(Source material begins)

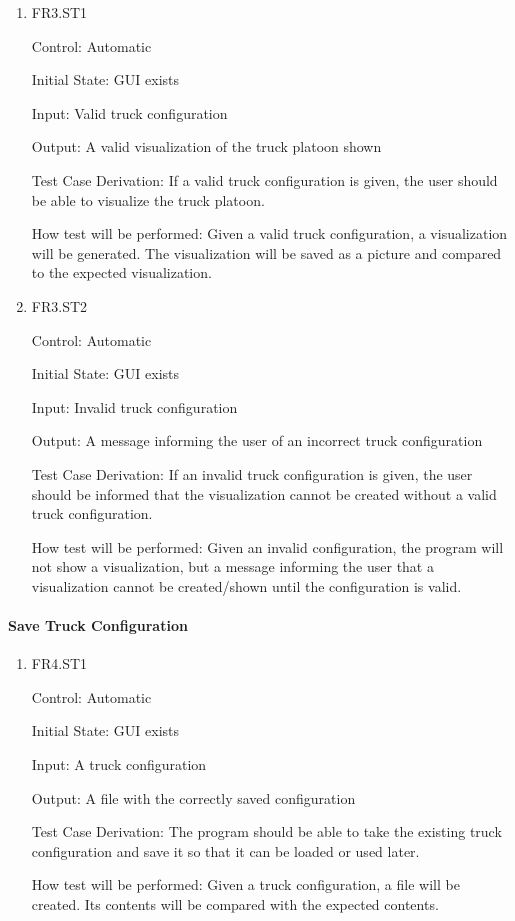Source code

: \documentclass[12pt, titlepage]{article}
\begin{document}
\begin{enumerate}

  \item{FR3.ST1\\}

  Control: Automatic

  Initial State: GUI exists

  Input: Valid truck configuration

  Output: A valid visualization of the truck platoon shown

  Test Case Derivation: If a valid truck configuration is given, the user should be able to
  visualize the truck platoon.

  How test will be performed: Given a valid truck configuration, a visualization will be generated.
  The visualization will be saved as a picture and compared to the expected visualization.

  \item{FR3.ST2\\}

  Control: Automatic

  Initial State: GUI exists

  Input: Invalid truck configuration

  Output: A message informing the user of an incorrect truck configuration

  Test Case Derivation: If an invalid truck configuration is given, the user should be informed
  that the visualization cannot be created without a valid truck configuration.

  How test will be performed: Given an invalid configuration, the program will not show
  a visualization, but a message informing the user that a visualization cannot be created/shown
  until the configuration is valid.

\end{enumerate}

\paragraph{Save Truck Configuration}

\begin{enumerate}

  \item{FR4.ST1\\}

  Control: Automatic

  Initial State: GUI exists

  Input: A truck configuration

  Output: A file with the correctly saved configuration

  Test Case Derivation: The program should be able to take the existing truck configuration and
  save it so that it can be loaded or used later.

  How test will be performed: Given a truck configuration, a file will be created. Its contents
  will be compared with the expected contents.

\end{enumerate}
\end{document}
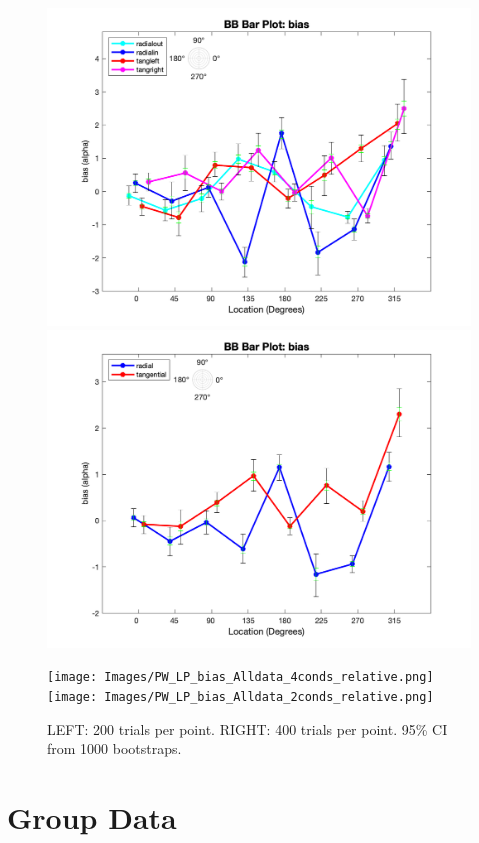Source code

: \documentclass[11pt]{article} %
\begin{document}
\begin{figure}[H]
\centering %
\includegraphics[scale=.3]{Images/BB_LP_bias_Alldata_4conds.png}
\includegraphics[scale=.3]{Images/BB_LP_bias_Alldata_2conds.png}
\end{figure}
\begin{figure}[H]
\centering %
\texttt{[image: Images/PW\_LP\_bias\_Alldata\_4conds\_relative.png]}
\texttt{[image: Images/PW\_LP\_bias\_Alldata\_2conds\_relative.png]}
\caption{LEFT: 200 trials per point. RIGHT: 400 trials per point. 95\% CI from 1000 bootstraps.}
\end{figure}

\newpage
\section{Group Data}
\end{document}
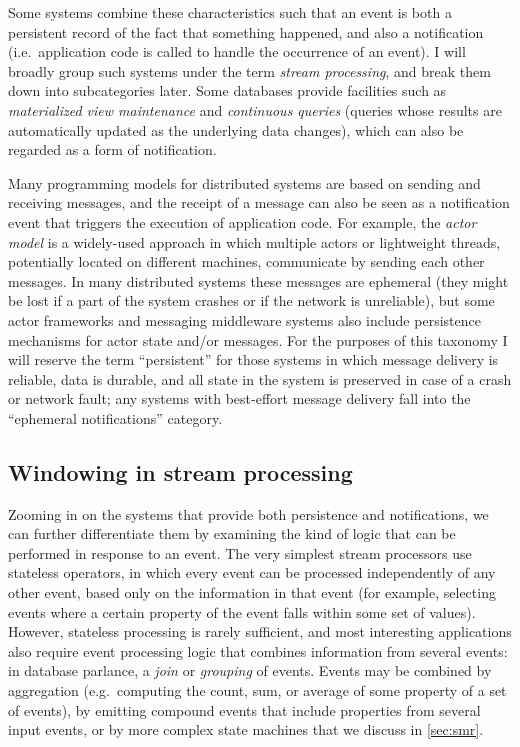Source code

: \documentclass[sigconf,nonacm]{acmart}
\begin{document}
Some systems combine these characteristics such that an event is both a persistent record of the fact that something happened, and also a notification (i.e.\ application code is called to handle the occurrence of an event).
I will broadly group such systems under the term \emph{stream processing}, and break them down into subcategories later.
Some databases provide facilities such as \emph{materialized view maintenance} and \emph{continuous queries} (queries whose results are automatically updated as the underlying data changes), which can also be regarded as a form of notification.

Many programming models for distributed systems are based on sending and receiving messages, and the receipt of a message can also be seen as a notification event that triggers the execution of application code.
For example, the \emph{actor model} is a widely-used approach in which multiple actors or lightweight threads, potentially located on different machines, communicate by sending each other messages.
In many distributed systems these messages are ephemeral (they might be lost if a part of the system crashes or if the network is unreliable), but some actor frameworks and messaging middleware systems also include persistence mechanisms for actor state and/or messages.
For the purposes of this taxonomy I will reserve the term ``persistent'' for those systems in which message delivery is reliable, data is durable, and all state in the system is preserved in case of a crash or network fault; any systems with best-effort message delivery fall into the ``ephemeral notifications'' category.

\subsection{Windowing in stream processing}\label{sec:windowing}

Zooming in on the systems that provide both persistence and notifications, we can further differentiate them by examining the kind of logic that can be performed in response to an event.
The very simplest stream processors use stateless operators, in which every event can be processed independently of any other event, based only on the information in that event (for example, selecting events where a certain property of the event falls within some set of values).
However, stateless processing is rarely sufficient, and most interesting applications also require event processing logic that combines information from several events: in database parlance, a \emph{join} or \emph{grouping} of events.
Events may be combined by aggregation (e.g.\ computing the count, sum, or average of some property of a set of events), by emitting compound events that include properties from several input events, or by more complex state machines that we discuss in \autoref{sec:smr}.
\end{document}
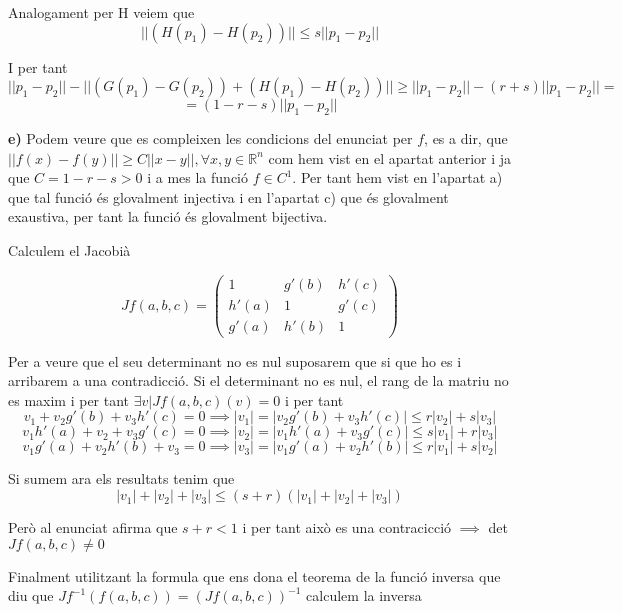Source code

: \documentclass[12pt, a4papre]{article}
\begin{document}
	Analogament per H veiem que
	\[
	||(H(p_1)-H(p_2))||\leq s||p_1-p_2||
	\]
	
	I per tant 
	\[
	||p_1-p_2||-||(G(p_1)-G(p_2))+(H(p_1)-H(p_2))|| \geq ||p_1-p_2||-(r+s)||p_1-p_2||=
	\]
	\[
	=(1-r-s)||p_1-p_2||
	\]
	
	\textbf{e)} Podem veure que es compleixen les condicions del enunciat per $f$, es a dir, que $||f(x)-f(y)||\geq C||x-y||,\forall x,y\in\mathbb{R}^n$ com hem 
	vist en el apartat anterior i ja que $C=1-r-s>0$ i a mes la funció $f\in C^1$. Per tant hem vist en l'apartat a) que tal funció és glovalment injectiva i en l'apartat c) que 
	és glovalment exaustiva, per tant la funció és glovalment bijectiva.
	
	Calculem el Jacobià 
	
	\[
	Jf(a,b,c)=
	\begin{pmatrix}
		1		&g'(b)	&h'(c)\\
		h'(a)		&1		&g'(c)\\
		g'(a)		&h'(b)	&1
	\end{pmatrix}
	\]
	
	Per a veure que el seu determinant no es nul suposarem que si que ho es i arribarem a una contradicció. Si el determinant no es nul, el rang de la matriu no es maxim
	i per tant $\exists v | Jf(a,b,c)(v)=0$ i per tant
	\[
	v_1+v_2g'(b)+v_3h'(c)=0 \implies |v_1|=|v_2g'(b)+v_3h'(c)|\leq r|v_2|+s|v_3|
	\]
	\[
	v_1h'(a)+v_2+v_3g'(c)=0 \implies |v_2|=|v_1h'(a)+v_3g'(c)|\leq s|v_1|+r|v_3|
	\]
	\[
	v_1g'(a)+v_2h'(b)+v_3=0 \implies |v_3|=|v_1g'(a)+v_2h'(b)|\leq r|v_1|+s|v_2|
	\]

	Si sumem ara els resultats tenim que 
	\[
	|v_1|+|v_2|+|v_3|\leq(s+r)(|v_1|+|v_2|+|v_3|)
	\]
	
	Però al enunciat afirma que $s+r<1$ i per tant això es una contracicció $\implies$ det$Jf(a,b,c)\ne 0$
	
	Finalment utilitzant la formula que ens dona el teorema de la funció inversa que diu que $Jf^{-1}(f(a,b,c))=(Jf(a,b,c))^{-1}$ calculem la inversa
	
\end{document}
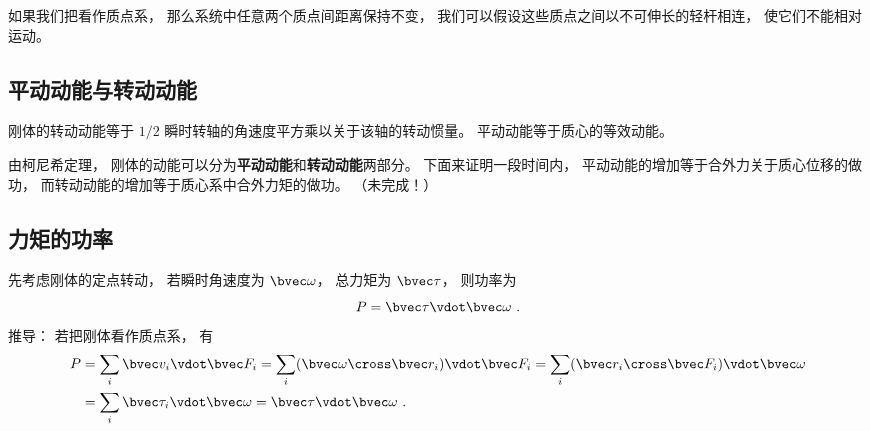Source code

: 
\begin{issues}
\issueDraft
\end{issues}


如果我们把看作质点系， 那么系统中任意两个质点间距离保持不变， 我们可以假设这些质点之间以不可伸长的轻杆相连， 使它们不能相对运动。

\subsection{平动动能与转动动能}

刚体的转动动能等于 $1/2$ 瞬时转轴的角速度平方乘以关于该轴的转动惯量。 平动动能等于质心的等效动能。

由柯尼希定理， 刚体的动能可以分为\textbf{平动动能}和\textbf{转动动能}两部分。 下面来证明一段时间内， 平动动能的增加等于合外力关于质心位移的做功， 而转动动能的增加等于质心系中合外力矩的做功。
（未完成！）

\subsection{力矩的功率}
先考虑刚体的定点转动， 若瞬时角速度为 $\bvec \omega$， 总力矩为 $\bvec \tau$， 则功率为
\begin{equation}
P = \bvec \tau\vdot \bvec \omega~.
\end{equation}
推导： 若把刚体看作质点系， 有
\begin{equation}
\begin{aligned}
P &= \sum_i \bvec v_i \vdot \bvec F_i
= \sum_i (\bvec \omega \cross \bvec r_i) \vdot \bvec F_i
= \sum_i (\bvec r_i\cross\bvec F_i)\vdot \bvec \omega\\
&= \sum_i \bvec \tau_i \vdot \bvec \omega = \bvec \tau\vdot \bvec \omega~.
\end{aligned}
\end{equation}



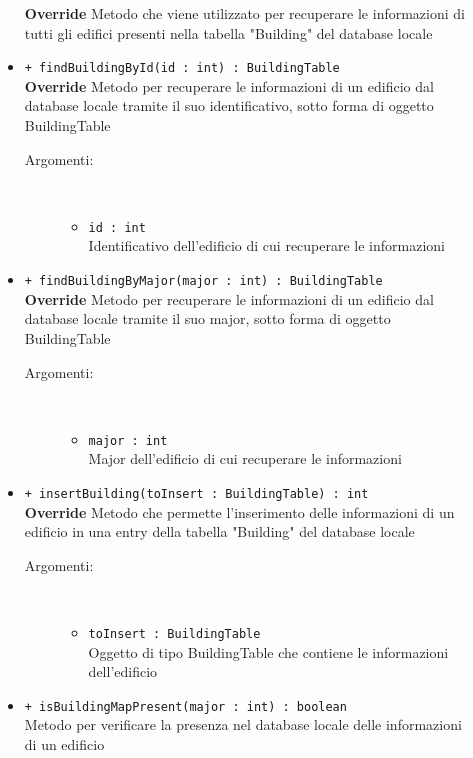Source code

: \documentclass[../DefinizioneDiProdotto.tex]{subfiles}
\begin{document}
\begin{description}
\begin{itemize}
\textbf{Override} Metodo che viene utilizzato per recuperare le informazioni di tutti gli edifici presenti nella tabella "Building" del database locale
 \item \texttt{+ findBuildingById(id : int) : BuildingTable}\\
\textbf{Override} Metodo per recuperare le informazioni di un edificio dal database locale tramite il suo identificativo, sotto forma di oggetto BuildingTable
 \begin{description}
\item[Argomenti:] \
\begin{itemize}
\item \texttt{id : int}\\
Identificativo dell'edificio di cui recuperare le informazioni\end{itemize}
\end{description}
\item \texttt{+ findBuildingByMajor(major : int) : BuildingTable}\\
\textbf{Override} Metodo per recuperare le informazioni di un edificio dal database locale tramite il suo major, sotto forma di oggetto BuildingTable
 \begin{description}
\item[Argomenti:] \
\begin{itemize}
\item \texttt{major : int}\\
Major dell'edificio di cui recuperare le informazioni\end{itemize}
\end{description}
\item \texttt{+ insertBuilding(toInsert : BuildingTable) : int}\\
\textbf{Override} Metodo che permette l'inserimento delle informazioni di un edificio in una entry della tabella "Building" del database locale
 \begin{description}
\item[Argomenti:] \
\begin{itemize}
\item \texttt{toInsert : BuildingTable}\\
Oggetto di tipo BuildingTable che contiene le informazioni dell'edificio\end{itemize}
\end{description}
\item \texttt{+ isBuildingMapPresent(major : int) : boolean}\\
Metodo per verificare la presenza nel database locale delle informazioni di un edificio

\end{itemize}
\end{description}
\end{document}
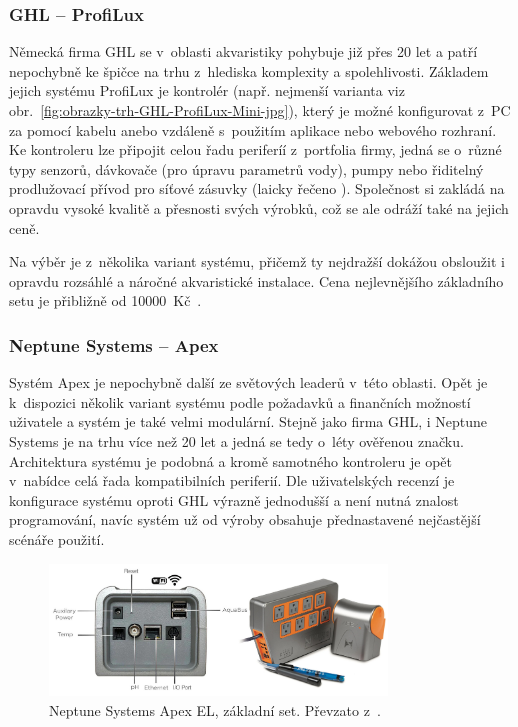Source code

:         \subsubsection{GHL -- ProfiLux}
            Německá firma GHL se v~oblasti akvaristiky pohybuje již přes 20 let a patří nepochybně ke špičce na trhu z~hlediska komplexity a spolehlivosti. Základem jejich systému ProfiLux je kontrolér (např. nejmenší varianta viz obr.~\ref{fig:obrazky-trh-GHL-ProfiLux-Mini-jpg}), který je možné konfigurovat z~PC za pomocí kabelu anebo vzdáleně s~použitím aplikace nebo webového rozhraní. Ke kontroleru lze připojit celou řadu periferíí z~portfolia firmy, jedná se o~různé typy senzorů, dávkovače (pro úpravu parametrů vody), pumpy nebo řiditelný prodlužovací přívod pro síťové zásuvky (laicky řečeno ). Společnost si zakládá na opravdu vysoké kvalitě a přesnosti svých výrobků, což se ale odráží také na jejich ceně. 

            Na výběr je z~několika variant systému, přičemž ty nejdražší dokážou obsloužit i opravdu rozsáhlé a náročné akvaristické instalace. Cena nejlevnějšího základního setu je přibližně od \qty{10000}{Kč}~\cite{ghl-profilux,eshop-ghl-profilux-sets}.

            
        \subsubsection{Neptune Systems -- Apex}
            Systém Apex je nepochybně další ze světových leaderů v~této oblasti. Opět je k~dispozici několik variant systému podle požadavků a finančních možností uživatele a systém je také velmi modulární. Stejně jako firma GHL, i Neptune Systems je na trhu více než 20 let a jedná se tedy o~léty ověřenou značku. Architektura systému je podobná a kromě samotného kontroleru je opět v~nabídce celá řada kompatibilních periferií. Dle uživatelských recenzí je konfigurace systému oproti GHL výrazně jednodušší a není nutná znalost programování, navíc systém už od výroby obsahuje přednastavené nejčastější scénáře použití.

            \begin{figure}[h!]
                \centering
                \includegraphics[width=0.8\textwidth]{obrazky/trh/apex-el.jpg}
                \caption{Neptune Systems Apex EL, základní set. Převzato z~\cite{eshop-neptune-systems-apex}.}
                \label{fig:obrazky-trh-apex-el}
            \end{figure}
            
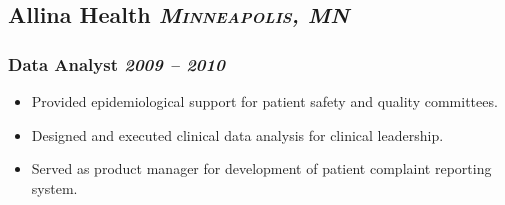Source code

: \documentclass[11pt]{article}
\newcommand{\rside}[1]{
  \hfill {\itshape #1}%
}
\begin{document}
\subsection{Allina Health \rside{\normalfont\large\bfseries\scshape{Minneapolis, MN}}}
\subsubsection{Data Analyst\rside{2009 -- 2010}}
\begin{itemize}[label=-]
    \item Provided epidemiological support for patient safety and quality committees.
    \item Designed and executed clinical data analysis for clinical leadership.
    \item Served as product manager for development of patient complaint reporting system.
\end{itemize}
\end{document}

(Source material ends)

Starting at the line that contains "Analogament per H veiem que" and stopping after the line that contains "Podem veure que", write out every line exactly as it appears above, and no other line.

	Analogament per H veiem que
	\[
	||(H(p_1)-H(p_2))||\leq s||p_1-p_2||
	\]
	
	I per tant 
	\[
	||p_1-p_2||-||(G(p_1)-G(p_2))+(H(p_1)-H(p_2))|| \geq ||p_1-p_2||-(r+s)||p_1-p_2||=
	\]
	\[
	=(1-r-s)||p_1-p_2||
	\]
	
	\textbf{e)} Podem veure que es compleixen les condicions del enunciat per $f$, es a dir, que $||f(x)-f(y)||\geq C||x-y||,\forall x,y\in\mathbb{R}^n$ com hem 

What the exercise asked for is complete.